**TASK REQUIREMENTS:** The finished copy should hold every entry exactly as given, and no pictures.

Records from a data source

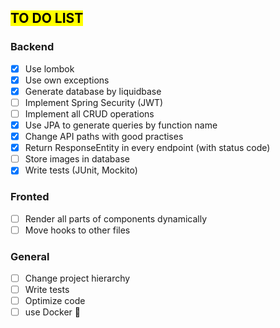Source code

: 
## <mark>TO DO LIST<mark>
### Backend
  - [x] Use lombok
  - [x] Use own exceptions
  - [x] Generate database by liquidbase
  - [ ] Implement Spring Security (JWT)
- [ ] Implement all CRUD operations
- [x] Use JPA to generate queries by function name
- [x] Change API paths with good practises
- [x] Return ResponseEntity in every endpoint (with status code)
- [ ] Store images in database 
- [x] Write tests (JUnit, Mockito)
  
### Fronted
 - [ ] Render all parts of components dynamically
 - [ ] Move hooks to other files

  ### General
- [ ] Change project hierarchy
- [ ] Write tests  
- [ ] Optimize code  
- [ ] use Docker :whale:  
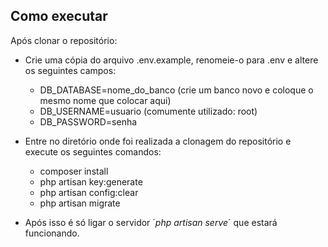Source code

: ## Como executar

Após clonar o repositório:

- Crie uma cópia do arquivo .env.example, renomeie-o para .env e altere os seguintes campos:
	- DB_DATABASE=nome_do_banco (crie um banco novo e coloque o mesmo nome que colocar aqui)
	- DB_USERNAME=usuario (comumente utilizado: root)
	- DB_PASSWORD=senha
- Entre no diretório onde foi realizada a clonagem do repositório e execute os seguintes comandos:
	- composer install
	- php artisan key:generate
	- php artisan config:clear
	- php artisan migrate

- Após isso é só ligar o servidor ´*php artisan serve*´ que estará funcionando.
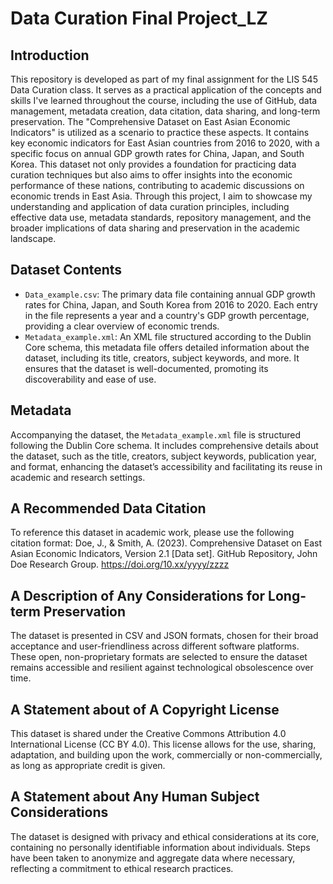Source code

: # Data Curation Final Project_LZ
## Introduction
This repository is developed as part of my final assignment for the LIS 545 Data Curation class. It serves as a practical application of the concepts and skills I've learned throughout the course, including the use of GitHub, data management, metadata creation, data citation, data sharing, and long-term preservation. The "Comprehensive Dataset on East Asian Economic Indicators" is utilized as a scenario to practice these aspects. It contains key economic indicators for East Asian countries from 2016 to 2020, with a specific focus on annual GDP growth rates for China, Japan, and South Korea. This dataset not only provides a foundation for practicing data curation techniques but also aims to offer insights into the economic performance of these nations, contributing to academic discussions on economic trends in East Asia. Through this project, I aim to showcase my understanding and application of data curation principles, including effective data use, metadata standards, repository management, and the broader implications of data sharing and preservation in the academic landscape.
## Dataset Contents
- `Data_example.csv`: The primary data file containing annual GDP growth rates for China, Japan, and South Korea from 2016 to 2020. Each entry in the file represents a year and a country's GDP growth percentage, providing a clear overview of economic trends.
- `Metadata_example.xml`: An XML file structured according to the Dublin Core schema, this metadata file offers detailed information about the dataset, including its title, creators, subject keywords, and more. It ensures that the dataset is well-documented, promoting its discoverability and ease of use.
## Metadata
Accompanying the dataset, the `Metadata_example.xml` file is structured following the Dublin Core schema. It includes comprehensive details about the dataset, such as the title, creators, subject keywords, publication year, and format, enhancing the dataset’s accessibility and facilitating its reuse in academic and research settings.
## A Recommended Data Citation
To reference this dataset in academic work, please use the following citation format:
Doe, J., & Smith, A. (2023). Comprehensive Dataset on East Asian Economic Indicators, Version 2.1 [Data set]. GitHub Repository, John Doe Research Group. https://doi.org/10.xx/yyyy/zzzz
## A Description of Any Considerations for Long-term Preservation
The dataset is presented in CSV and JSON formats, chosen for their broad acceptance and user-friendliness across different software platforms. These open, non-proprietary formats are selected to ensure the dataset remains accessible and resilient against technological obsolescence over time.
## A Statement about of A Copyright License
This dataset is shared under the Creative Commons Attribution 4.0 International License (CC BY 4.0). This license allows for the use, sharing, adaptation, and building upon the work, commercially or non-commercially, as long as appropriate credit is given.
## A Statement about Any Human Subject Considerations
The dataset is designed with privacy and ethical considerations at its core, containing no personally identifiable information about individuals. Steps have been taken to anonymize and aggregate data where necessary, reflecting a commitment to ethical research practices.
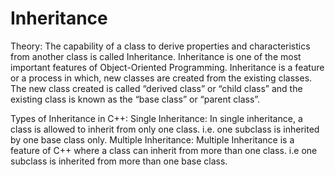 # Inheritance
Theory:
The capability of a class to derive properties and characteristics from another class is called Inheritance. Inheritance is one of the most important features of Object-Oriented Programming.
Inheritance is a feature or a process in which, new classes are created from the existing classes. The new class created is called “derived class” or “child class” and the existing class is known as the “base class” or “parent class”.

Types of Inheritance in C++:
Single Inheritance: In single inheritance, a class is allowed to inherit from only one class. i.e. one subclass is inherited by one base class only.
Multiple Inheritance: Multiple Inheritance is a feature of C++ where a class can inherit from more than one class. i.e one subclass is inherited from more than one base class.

**COMPLETED EXERCISE:**
Source code

: 
## <mark>TO DO LIST<mark>
### Backend
  - [x] Use lombok
  - [x] Use own exceptions
  - [x] Generate database by liquidbase
  - [ ] Implement Spring Security (JWT)
- [ ] Implement all CRUD operations
- [x] Use JPA to generate queries by function name
- [x] Change API paths with good practises
- [x] Return ResponseEntity in every endpoint (with status code)
- [ ] Store images in database 
- [x] Write tests (JUnit, Mockito)
  
### Fronted
 - [ ] Render all parts of components dynamically
 - [ ] Move hooks to other files

  ### General
- [ ] Change project hierarchy
- [ ] Write tests  
- [ ] Optimize code  
- [ ] use Docker :whale:  
Source code

: ## Como executar

Após clonar o repositório:

- Crie uma cópia do arquivo .env.example, renomeie-o para .env e altere os seguintes campos:
	- DB_DATABASE=nome_do_banco (crie um banco novo e coloque o mesmo nome que colocar aqui)
	- DB_USERNAME=usuario (comumente utilizado: root)
	- DB_PASSWORD=senha
- Entre no diretório onde foi realizada a clonagem do repositório e execute os seguintes comandos:
	- composer install
	- php artisan key:generate
	- php artisan config:clear
	- php artisan migrate

- Após isso é só ligar o servidor ´*php artisan serve*´ que estará funcionando.
Source code

: # Data Curation Final Project_LZ
## Introduction
This repository is developed as part of my final assignment for the LIS 545 Data Curation class. It serves as a practical application of the concepts and skills I've learned throughout the course, including the use of GitHub, data management, metadata creation, data citation, data sharing, and long-term preservation. The "Comprehensive Dataset on East Asian Economic Indicators" is utilized as a scenario to practice these aspects. It contains key economic indicators for East Asian countries from 2016 to 2020, with a specific focus on annual GDP growth rates for China, Japan, and South Korea. This dataset not only provides a foundation for practicing data curation techniques but also aims to offer insights into the economic performance of these nations, contributing to academic discussions on economic trends in East Asia. Through this project, I aim to showcase my understanding and application of data curation principles, including effective data use, metadata standards, repository management, and the broader implications of data sharing and preservation in the academic landscape.
## Dataset Contents
- `Data_example.csv`: The primary data file containing annual GDP growth rates for China, Japan, and South Korea from 2016 to 2020. Each entry in the file represents a year and a country's GDP growth percentage, providing a clear overview of economic trends.
- `Metadata_example.xml`: An XML file structured according to the Dublin Core schema, this metadata file offers detailed information about the dataset, including its title, creators, subject keywords, and more. It ensures that the dataset is well-documented, promoting its discoverability and ease of use.
## Metadata
Accompanying the dataset, the `Metadata_example.xml` file is structured following the Dublin Core schema. It includes comprehensive details about the dataset, such as the title, creators, subject keywords, publication year, and format, enhancing the dataset’s accessibility and facilitating its reuse in academic and research settings.
## A Recommended Data Citation
To reference this dataset in academic work, please use the following citation format:
Doe, J., & Smith, A. (2023). Comprehensive Dataset on East Asian Economic Indicators, Version 2.1 [Data set]. GitHub Repository, John Doe Research Group. https://doi.org/10.xx/yyyy/zzzz
## A Description of Any Considerations for Long-term Preservation
The dataset is presented in CSV and JSON formats, chosen for their broad acceptance and user-friendliness across different software platforms. These open, non-proprietary formats are selected to ensure the dataset remains accessible and resilient against technological obsolescence over time.
## A Statement about of A Copyright License
This dataset is shared under the Creative Commons Attribution 4.0 International License (CC BY 4.0). This license allows for the use, sharing, adaptation, and building upon the work, commercially or non-commercially, as long as appropriate credit is given.
## A Statement about Any Human Subject Considerations
The dataset is designed with privacy and ethical considerations at its core, containing no personally identifiable information about individuals. Steps have been taken to anonymize and aggregate data where necessary, reflecting a commitment to ethical research practices.
 # Inheritance
Theory:
The capability of a class to derive properties and characteristics from another class is called Inheritance. Inheritance is one of the most important features of Object-Oriented Programming.
Inheritance is a feature or a process in which, new classes are created from the existing classes. The new class created is called “derived class” or “child class” and the existing class is known as the “base class” or “parent class”.

Types of Inheritance in C++:
Single Inheritance: In single inheritance, a class is allowed to inherit from only one class. i.e. one subclass is inherited by one base class only.
Multiple Inheritance: Multiple Inheritance is a feature of C++ where a class can inherit from more than one class. i.e one subclass is inherited from more than one base class.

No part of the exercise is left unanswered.